System In My Head

System In My Head
Pompa Hidro nozle


__ADS_3

Ben tahu apa yang dipertaruhkan. "Jika Squirtle bisa menghabisinya, dia mungkin akan menguras bola poke saya..."


"Hnn..." Annabelle masih memasang ekspresi tak berdaya, menunggu apa yang akan Ben lakukan selanjutnya.


Mendapatkan posisi nyaman berbaring di samping tubuh bagian bawahnya, dia tidak mengecewakannya. Dengan pengetahuan tentang Pompa Hidro injeksi di otaknya, jari-jari Ben mulai bekerja.


Pertama, dia menggosok bagian luar segitiga artefaknya untuk menghangatkannya, tetapi dia tidak membutuhkan banyak. Dia sudah sangat basah. Kemudian, dia memasukkan jari telunjuknya ke dalam...


'Begitu hangat dan ketat ... Apakah ini muat di sini?' Ini pertama kalinya Ben menyentuh nya di bawah sana. Jantungnya tidak bisa membantu tetapi mempercepat, dan jarinya terus berpacu.


"Anng..." Annabelle menggenggam sprei Ben dengan tangan kanannya.


Bolak-balik, dia menggunakan jarinya untuk merangsang lubang kuncinya . Saat semakin basah dan semakin basah, napas Annabelle menjadi semakin berat.
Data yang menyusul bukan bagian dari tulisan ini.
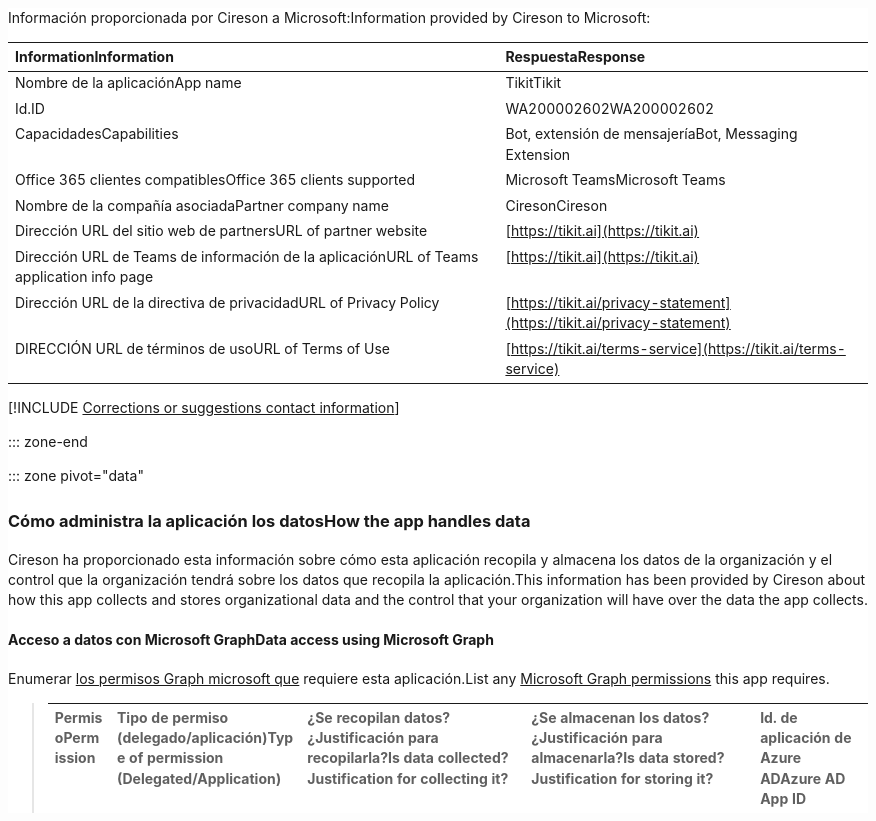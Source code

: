 <span data-ttu-id="1264a-108">Información proporcionada por Cireson a Microsoft:</span><span class="sxs-lookup"><span data-stu-id="1264a-108">Information provided by Cireson to Microsoft:</span></span>

| <span data-ttu-id="1264a-109">**Information**</span><span class="sxs-lookup"><span data-stu-id="1264a-109">**Information**</span></span> | <span data-ttu-id="1264a-110">**Respuesta**</span><span class="sxs-lookup"><span data-stu-id="1264a-110">**Response**</span></span> |
|:----------------|:-------------|
| <span data-ttu-id="1264a-111">Nombre de la aplicación</span><span class="sxs-lookup"><span data-stu-id="1264a-111">App name</span></span> | <span data-ttu-id="1264a-112">Tikit</span><span class="sxs-lookup"><span data-stu-id="1264a-112">Tikit</span></span> |
| <span data-ttu-id="1264a-113">Id.</span><span class="sxs-lookup"><span data-stu-id="1264a-113">ID</span></span> | <span data-ttu-id="1264a-114">WA200002602</span><span class="sxs-lookup"><span data-stu-id="1264a-114">WA200002602</span></span> |
| <span data-ttu-id="1264a-115">Capacidades</span><span class="sxs-lookup"><span data-stu-id="1264a-115">Capabilities</span></span> | <span data-ttu-id="1264a-116">Bot, extensión de mensajería</span><span class="sxs-lookup"><span data-stu-id="1264a-116">Bot, Messaging Extension</span></span> |
| <span data-ttu-id="1264a-117">Office 365 clientes compatibles</span><span class="sxs-lookup"><span data-stu-id="1264a-117">Office 365 clients supported</span></span> | <span data-ttu-id="1264a-118">Microsoft Teams</span><span class="sxs-lookup"><span data-stu-id="1264a-118">Microsoft Teams</span></span> |
| <span data-ttu-id="1264a-119">Nombre de la compañía asociada</span><span class="sxs-lookup"><span data-stu-id="1264a-119">Partner company name</span></span> | <span data-ttu-id="1264a-120">Cireson</span><span class="sxs-lookup"><span data-stu-id="1264a-120">Cireson</span></span> |
| <span data-ttu-id="1264a-121">Dirección URL del sitio web de partners</span><span class="sxs-lookup"><span data-stu-id="1264a-121">URL of partner website</span></span> | [https://tikit.ai](https://tikit.ai) |
| <span data-ttu-id="1264a-122">Dirección URL de Teams de información de la aplicación</span><span class="sxs-lookup"><span data-stu-id="1264a-122">URL of Teams application info page</span></span> | [https://tikit.ai](https://tikit.ai) |
| <span data-ttu-id="1264a-123">Dirección URL de la directiva de privacidad</span><span class="sxs-lookup"><span data-stu-id="1264a-123">URL of Privacy Policy</span></span> | [https://tikit.ai/privacy-statement](https://tikit.ai/privacy-statement) |
| <span data-ttu-id="1264a-124">DIRECCIÓN URL de términos de uso</span><span class="sxs-lookup"><span data-stu-id="1264a-124">URL of Terms of Use</span></span> | [https://tikit.ai/terms-service](https://tikit.ai/terms-service) |

 [!INCLUDE [Corrections or suggestions contact information](../includes/corrections-or-suggestions.md)]

::: zone-end

::: zone pivot="data"

### <a name="how-the-app-handles-data"></a><span data-ttu-id="1264a-125">Cómo administra la aplicación los datos</span><span class="sxs-lookup"><span data-stu-id="1264a-125">How the app handles data</span></span>

<span data-ttu-id="1264a-126">Cireson ha proporcionado esta información sobre cómo esta aplicación recopila y almacena los datos de la organización y el control que la organización tendrá sobre los datos que recopila la aplicación.</span><span class="sxs-lookup"><span data-stu-id="1264a-126">This information has been provided by Cireson about how this app collects and stores organizational data and the control that your organization will have over the data the app collects.</span></span>

#### <a name="data-access-using-microsoft-graph"></a><span data-ttu-id="1264a-127">Acceso a datos con Microsoft Graph</span><span class="sxs-lookup"><span data-stu-id="1264a-127">Data access using Microsoft Graph</span></span>

<span data-ttu-id="1264a-128">Enumerar [los permisos Graph microsoft que](https://docs.microsoft.com/graph/permissions-reference) requiere esta aplicación.</span><span class="sxs-lookup"><span data-stu-id="1264a-128">List any [Microsoft Graph permissions](https://docs.microsoft.com/graph/permissions-reference) this app requires.</span></span>

>| <span data-ttu-id="1264a-129">**Permiso**</span><span class="sxs-lookup"><span data-stu-id="1264a-129">**Permission**</span></span>  | <span data-ttu-id="1264a-130">**Tipo de permiso (delegado/aplicación)**</span><span class="sxs-lookup"><span data-stu-id="1264a-130">**Type of permission (Delegated/Application)**</span></span> | <span data-ttu-id="1264a-131">**¿Se recopilan datos? ¿Justificación para recopilarla?**</span><span class="sxs-lookup"><span data-stu-id="1264a-131">**Is data collected? Justification for collecting it?**</span></span> | <span data-ttu-id="1264a-132">**¿Se almacenan los datos? ¿Justificación para almacenarla?**</span><span class="sxs-lookup"><span data-stu-id="1264a-132">**Is data stored? Justification for storing it?**</span></span> | <span data-ttu-id="1264a-133">**Id. de aplicación de Azure AD**</span><span class="sxs-lookup"><span data-stu-id="1264a-133">**Azure AD App ID**</span></span> |
>|:----------------|:--------------------|:---------------------------------------------------|:--------------------------|:--------------------------|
Segera, Ben mengendurkannya cukup dan memasukkan jari kedua.


"Unn!" Annabelle menyandarkan kepalanya di tempat tidur dan menatap langit-langit dengan mulut terbuka.


Ben menelan ludah ketika dia melihat dia masih mengenakan sepatu bot cokelat panjangnya, sekarang sangat terlihat dengan kedua kakinya menggantung tinggi di udara. Saat jari-jarinya terus menggunakan teknik itu, punggungnya terus melengkung, membuat kaki itu bergerak dengan gerakan bolak-balik.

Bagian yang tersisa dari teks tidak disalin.